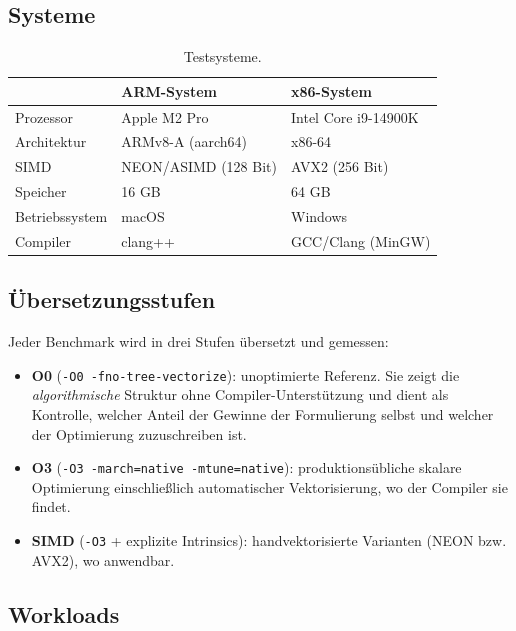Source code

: \documentclass[11pt,a4paper]{scrartcl}
\theoremstyle{definition}
\theoremstyle{plain}
\theoremstyle{remark}
\begin{document}
\subsection{Systeme}

\begin{table}[htbp]
\centering
\caption{Testsysteme.}
\label{tab:systeme}
\small
\begin{tabular}{lll}
\toprule
 & ARM-System & x86-System \\
\midrule
Prozessor & Apple M2 Pro & Intel Core i9-14900K \\
Architektur & ARMv8-A (aarch64) & x86-64 \\
SIMD & NEON/ASIMD (128 Bit) & AVX2 (256 Bit) \\
Speicher & 16 GB & 64 GB \\
Betriebssystem & macOS & Windows \\
Compiler & clang++ & GCC/Clang (MinGW) \\
\bottomrule
\end{tabular}
\end{table}

\subsection{Übersetzungsstufen}

Jeder Benchmark wird in drei Stufen übersetzt und gemessen:

\begin{itemize}
\item \textbf{O0} (\texttt{-O0 -fno-tree-vectorize}): unoptimierte Referenz. Sie zeigt die \emph{algorithmische} Struktur ohne Compiler-Unterstützung und dient als Kontrolle, welcher Anteil der Gewinne der Formulierung selbst und welcher der Optimierung zuzuschreiben ist.
\item \textbf{O3} (\texttt{-O3 -march=native -mtune=native}): produktionsübliche skalare Optimierung einschließlich automatischer Vektorisierung, wo der Compiler sie findet.
\item \textbf{SIMD} (\texttt{-O3} + explizite Intrinsics): handvektorisierte Varianten (NEON bzw. AVX2), wo anwendbar.
\end{itemize}

\subsection{Workloads}
\end{document}
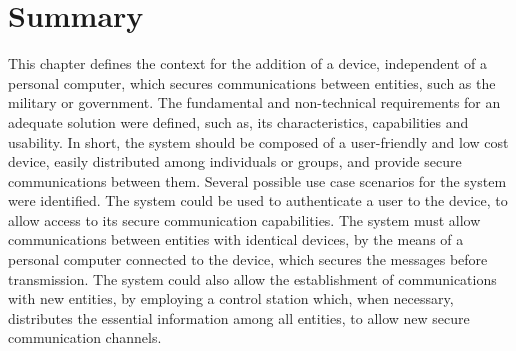 



\section*{Summary}\label{chap:problem:summary}

This chapter defines the context for the addition of a device, independent of a personal computer, which secures communications between entities, such as the military or government.
The fundamental and non-technical requirements for an adequate solution were defined, such as, its characteristics, capabilities and usability. In short, the system should be composed of a user-friendly and low cost device, easily distributed among individuals or groups, and provide secure communications between them.
Several possible use case scenarios for the system were identified.
The system could be used to authenticate a user to the device, to allow access to its secure communication capabilities. The system must allow communications between entities with identical devices, by the means of a personal computer connected to the device, which secures the messages before transmission.
The system could also allow the establishment of communications with new entities, by employing a control station which, when necessary, distributes the essential information among all entities, to allow new secure communication channels.
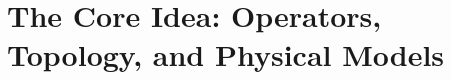 \documentclass[12pt, openany]{book}
\begin{document}
\tableofcontents



 \part{The Core Idea: Operators, Topology, and Physical Models}



\end{document}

**Exercise requirements**.
Reproduce the lines from the line containing "The system could also" through the end of the records above, exactly and inclusively, omitting pictures.

**Answer for the task**.
The system could also allow the establishment of communications with new entities, by employing a control station which, when necessary, distributes the essential information among all entities, to allow new secure communication channels.
 \documentclass[12pt, openany]{book}
\begin{document}
\tableofcontents



 \part{The Core Idea: Operators, Topology, and Physical Models}



\end{document}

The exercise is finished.